Circular Economy

Challenges of Minority Dialects in Speech Recognition: Accuracy Concerns

Title: Study Reveals ASR Models Struggle with Minority Dialects in Transcriptions

Introduction:
The effectiveness of Automatic Speech Recognition (ASR) models in transcribing English speakers with minority dialects has been called into question. A recent study by Georgia Tech and Stanford researchers compared the performance of leading ASR models for Standard American English (SAE) and three minority dialects – African American Vernacular English (AAVE), Spanglish, and Chicano English.

Lead Author:
Interactive Computing Ph.D. student Camille Harris is the lead author of a paper accepted into the 2024 Conference on Empirical Methods in Natural Language Processing (EMNLP) in Miami. Harris recruited individuals who spoke each dialect to read from a Spotify podcast dataset, using ASR models like wav2vec 2.0, HUBERT, and Whisper to transcribe the audio.

Findings:
The study revealed that SAE transcription significantly outperformed minority dialects, with men speaking SAE being transcribed more accurately than women. Minority men, particularly Black and Latino men, were found to have the most inaccurate transcriptions. Harris noted that the underrepresentation of minority dialects in the training data for ASR models played a significant role in these disparities.

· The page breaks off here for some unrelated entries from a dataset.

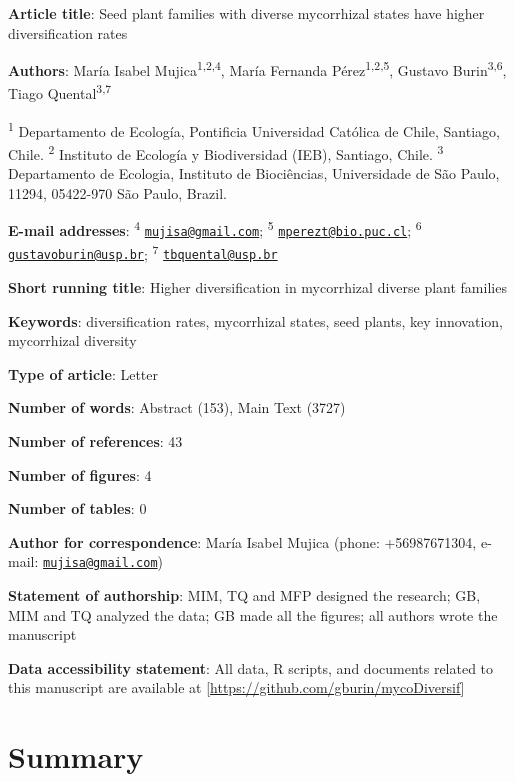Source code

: \documentclass[12pt,]{article}
\title{}
\author{}
\date{}
\begin{document}
\textbf{Article title}: Seed plant families with diverse mycorrhizal
states have higher diversification rates

\textbf{Authors}: María Isabel Mujica\textsuperscript{1,2,4}, María
Fernanda Pérez\textsuperscript{1,2,5}, Gustavo
Burin\textsuperscript{3,6}, Tiago Quental\textsuperscript{3,7}

\textsuperscript{1} Departamento de Ecología, Pontificia Universidad
Católica de Chile, Santiago, Chile. \textsuperscript{2} Instituto de
Ecología y Biodiversidad (IEB), Santiago, Chile. \textsuperscript{3}
Departamento de Ecologia, Instituto de Biociências, Universidade de São
Paulo, 11294, 05422-970 São Paulo, Brazil.

\textbf{E-mail addresses}: \textsuperscript{4}
\href{mailto:mujisa@gmail.com}{\nolinkurl{mujisa@gmail.com}};
\textsuperscript{5}
\href{mailto:mperezt@bio.puc.cl}{\nolinkurl{mperezt@bio.puc.cl}};
\textsuperscript{6}
\href{mailto:gustavoburin@usp.br}{\nolinkurl{gustavoburin@usp.br}};
\textsuperscript{7}
\href{mailto:tbquental@usp.br}{\nolinkurl{tbquental@usp.br}}

\textbf{Short running title}: Higher diversification in mycorrhizal
diverse plant families

\textbf{Keywords}: diversification rates, mycorrhizal states, seed
plants, key innovation, mycorrhizal diversity

\textbf{Type of article}: Letter

\textbf{Number of words}: Abstract (153), Main Text (3727)

\textbf{Number of references}: 43

\textbf{Number of figures}: 4

\textbf{Number of tables}: 0

\textbf{Author for correspondence}: María Isabel Mujica (phone:
+56987671304, e-mail:
\href{mailto:mujisa@gmail.com}{\nolinkurl{mujisa@gmail.com}})

\textbf{Statement of authorship}: MIM, TQ and MFP designed the research;
GB, MIM and TQ analyzed the data; GB made all the figures; all authors
wrote the manuscript

\textbf{Data accessibility statement}: All data, R scripts, and
documents related to this manuscript are available at
{[}\url{https://github.com/gburin/mycoDiversif}{]}

\pagebreak

\hypertarget{summary}{%
\section{Summary}\label{summary}}
\end{document}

Addressing Underrepresentation:
Harris highlighted the importance of inclusive training data in improving ASR model performance for minority dialects. AAVE showed the best performance under the Whisper model, which had a more inclusive dataset. She also explored the correlation between the underrepresentation of minority men in technology spaces and the performance errors in ASR transcriptions.

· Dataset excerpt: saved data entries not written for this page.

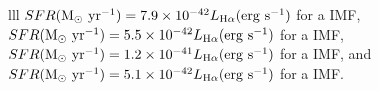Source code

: \documentclass[preprint]{aastex61}
\begin{document}
\begin{deluxetable*}{lll}
{$SFR({\rm M_\odot~ yr^{-1}}) =  7.9\times 10^{-42} L_{\rm H\alpha} ({\rm erg~s^{-1}})$ for a \citet{sal55} IMF,
$SFR({\rm M_\odot~ yr^{-1}}) =  5.5\times 10^{-42} L_{\rm H\alpha} ({\rm erg~s^{-1}})$ for a \citet{kro01} IMF, 
$SFR({\rm M_\odot~ yr^{-1}}) =  1.2\times 10^{-41} L_{\rm H\alpha} ({\rm erg~s^{-1}})$ for a \citet{cha03} IMF, and 
$SFR({\rm M_\odot~ yr^{-1}}) =  5.1\times 10^{-42} L_{\rm H\alpha} ({\rm erg~s^{-1}})$ for a \citet{bal03} IMF.}
\end{deluxetable*}

\clearpage
\end{document}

Variables and Considerations:
Harris took into account variables like code-switching and regional subdialects among AAVE speakers. She found that speakers who code-switched to SAE performed better in transcriptions. Additionally, she included different regional speakers to capture linguistic variations and generational differences within the data.

TikTok Barriers:
Drawing from her previous research on user-design barriers faced by Black content creators on TikTok, Harris discussed how ASR tools can present challenges for minority users. These creators often had to manually input captions due to inaccuracies in the ASR transcriptions, while SAE speakers benefitted from the built-in feature.

Future Implications:
Harris emphasized the need for ASR tool designers to be more inclusive of minority dialects, considering cultural challenges and the importance of community engagement. She suggested that collecting more minority speech data and seeking community input could help improve the accuracy and relevance of ASR models for diverse user groups.

Conclusion:
In conclusion, the study sheds light on the disparities in ASR model performance for minority dialects and emphasizes the importance of inclusive training data and community engagement in improving transcription accuracy. Moving forward, efforts to address these challenges could lead to more effective and equitable ASR tools for all users. Further research and collaboration with diverse communities will be essential in promoting inclusivity and accuracy in voice recognition technologies.